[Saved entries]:
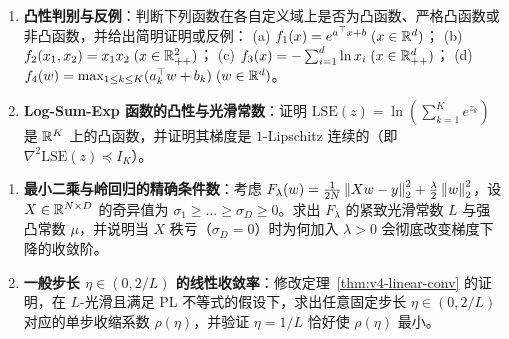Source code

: \begin{enumerate}[label=\textbf{4.1.\arabic*}, leftmargin=3.3em, itemsep=5pt]
  \item\label{ex:4.1.1} \textbf{凸性判别与反例}：判断下列函数在各自定义域上是否为凸函数、严格凸函数或非凸函数，并给出简明证明或反例：
  (a) $f_1(x) = e^{a^\top x + b}\;(x\in\mathbb{R}^d)$；
  (b) $f_2(x_1, x_2) = x_1 x_2\;(x \in \mathbb{R}_{++}^2)$；
  (c) $f_3(x) = -\sum_{i=1}^d \ln x_i\;(x \in \mathbb{R}_{++}^d)$；
  (d) $f_4(w) = \max_{1\le k \le K} (a_k^\top w + b_k)\;(w\in\mathbb{R}^d)$。

  \item\label{ex:4.1.2} \textbf{Log-Sum-Exp 函数的凸性与光滑常数}：证明 $\mathrm{LSE}(z) = \ln\left(\sum_{k=1}^K e^{z_k}\right)$ 是 $\mathbb{R}^K$ 上的凸函数，并证明其梯度是 $1$-Lipschitz 连续的（即 $\nabla^2 \mathrm{LSE}(z) \preceq I_K$）。
\end{enumerate}

\begin{enumerate}[label=\textbf{4.1.\arabic*}, leftmargin=3.3em, itemsep=5pt, start=3]
  \item\label{ex:4.1.3} \textbf{最小二乘与岭回归的精确条件数}：考虑 $F_\lambda(w) = \frac{1}{2N}\left\|Xw - y\right\|_2^2 + \frac{\lambda}{2}\left\|w\right\|_2^2$，设 $X \in \mathbb{R}^{N\times D}$ 的奇异值为 $\sigma_1 \ge \dots \ge \sigma_D \ge 0$。求出 $F_\lambda$ 的紧致光滑常数 $L$ 与强凸常数 $\mu$，并说明当 $X$ 秩亏（$\sigma_D = 0$）时为何加入 $\lambda > 0$ 会彻底改变梯度下降的收敛阶。

  \item\label{ex:4.1.4} \textbf{一般步长 $\eta \in (0, 2/L)$ 的线性收敛率}：修改定理~\ref{thm:v4-linear-conv} 的证明，在 $L$-光滑且满足 PL 不等式的假设下，求出任意固定步长 $\eta \in (0, 2/L)$ 对应的单步收缩系数 $\rho(\eta)$，并验证 $\eta = 1/L$ 恰好使 $\rho(\eta)$ 最小。
\end{enumerate}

[TASK]: Where a line above contains the word "itemsep", show that line.

[RESPONSE AREA]:
: \begin{enumerate}[label=\textbf{4.1.\arabic*}, leftmargin=3.3em, itemsep=5pt]
\begin{enumerate}[label=\textbf{4.1.\arabic*}, leftmargin=3.3em, itemsep=5pt, start=3]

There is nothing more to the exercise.